### GIVEN RECORDS ###
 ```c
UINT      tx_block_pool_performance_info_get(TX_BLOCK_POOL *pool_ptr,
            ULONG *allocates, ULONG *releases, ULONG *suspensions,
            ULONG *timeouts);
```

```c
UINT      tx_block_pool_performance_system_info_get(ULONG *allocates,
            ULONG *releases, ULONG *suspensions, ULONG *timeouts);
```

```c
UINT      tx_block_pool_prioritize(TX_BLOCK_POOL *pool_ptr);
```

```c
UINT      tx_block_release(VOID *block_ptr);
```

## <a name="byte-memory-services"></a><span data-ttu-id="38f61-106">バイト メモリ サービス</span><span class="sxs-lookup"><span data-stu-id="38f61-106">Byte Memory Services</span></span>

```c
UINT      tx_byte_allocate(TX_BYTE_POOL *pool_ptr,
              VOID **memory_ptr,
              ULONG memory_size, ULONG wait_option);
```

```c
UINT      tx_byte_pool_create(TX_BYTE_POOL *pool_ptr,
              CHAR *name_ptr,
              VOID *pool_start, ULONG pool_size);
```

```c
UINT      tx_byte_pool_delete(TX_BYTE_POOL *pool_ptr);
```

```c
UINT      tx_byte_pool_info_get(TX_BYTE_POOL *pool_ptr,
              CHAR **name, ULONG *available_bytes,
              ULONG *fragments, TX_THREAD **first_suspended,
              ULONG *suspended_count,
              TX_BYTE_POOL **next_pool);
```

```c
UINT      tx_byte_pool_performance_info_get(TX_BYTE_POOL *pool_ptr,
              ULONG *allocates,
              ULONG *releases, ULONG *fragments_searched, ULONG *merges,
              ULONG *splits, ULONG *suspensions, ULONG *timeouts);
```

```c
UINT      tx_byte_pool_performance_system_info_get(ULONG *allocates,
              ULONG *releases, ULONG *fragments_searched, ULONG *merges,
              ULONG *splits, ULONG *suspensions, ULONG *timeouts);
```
###
### GIVEN RECORDS ###
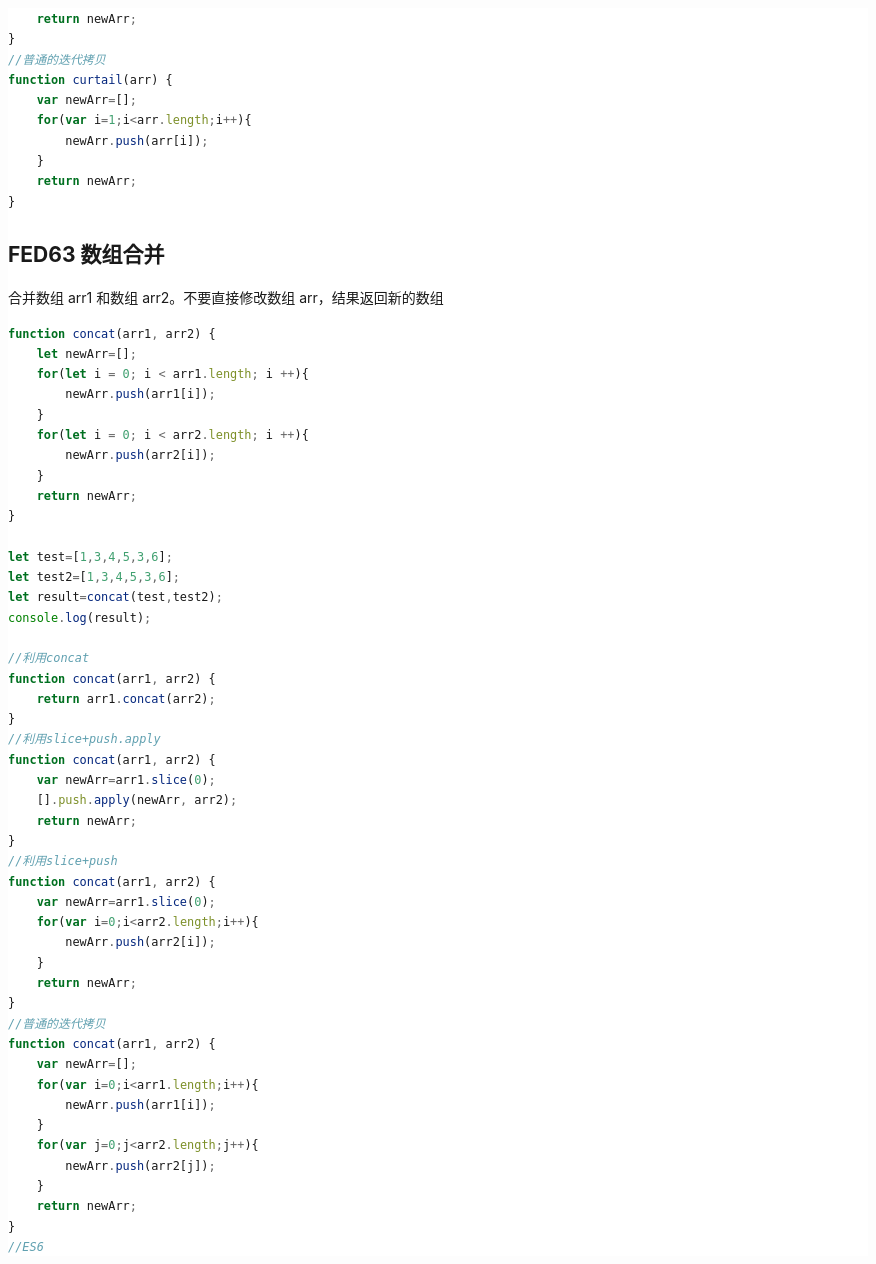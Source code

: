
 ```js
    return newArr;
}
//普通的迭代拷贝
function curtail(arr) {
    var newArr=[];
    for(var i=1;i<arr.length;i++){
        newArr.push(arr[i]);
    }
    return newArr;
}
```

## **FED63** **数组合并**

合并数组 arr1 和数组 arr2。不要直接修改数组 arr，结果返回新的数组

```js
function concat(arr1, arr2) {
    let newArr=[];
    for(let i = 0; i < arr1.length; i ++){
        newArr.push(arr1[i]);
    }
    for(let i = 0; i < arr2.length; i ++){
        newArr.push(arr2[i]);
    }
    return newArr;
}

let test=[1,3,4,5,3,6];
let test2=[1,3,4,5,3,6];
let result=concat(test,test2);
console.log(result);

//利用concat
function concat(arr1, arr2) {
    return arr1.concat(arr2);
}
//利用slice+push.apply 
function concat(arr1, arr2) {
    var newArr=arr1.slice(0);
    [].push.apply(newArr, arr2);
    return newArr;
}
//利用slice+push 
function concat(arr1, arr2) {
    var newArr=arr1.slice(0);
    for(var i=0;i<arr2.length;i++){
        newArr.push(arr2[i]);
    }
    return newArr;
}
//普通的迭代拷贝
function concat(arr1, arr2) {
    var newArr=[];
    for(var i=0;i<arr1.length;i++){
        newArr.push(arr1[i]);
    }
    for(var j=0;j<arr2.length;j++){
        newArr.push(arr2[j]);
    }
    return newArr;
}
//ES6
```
###
Copy out each line carrying the string "VOID" from the data.

- [WRITTEN RESPONSE]
UINT      tx_block_release(VOID *block_ptr);
              VOID **memory_ptr,
              VOID *pool_start, ULONG pool_size);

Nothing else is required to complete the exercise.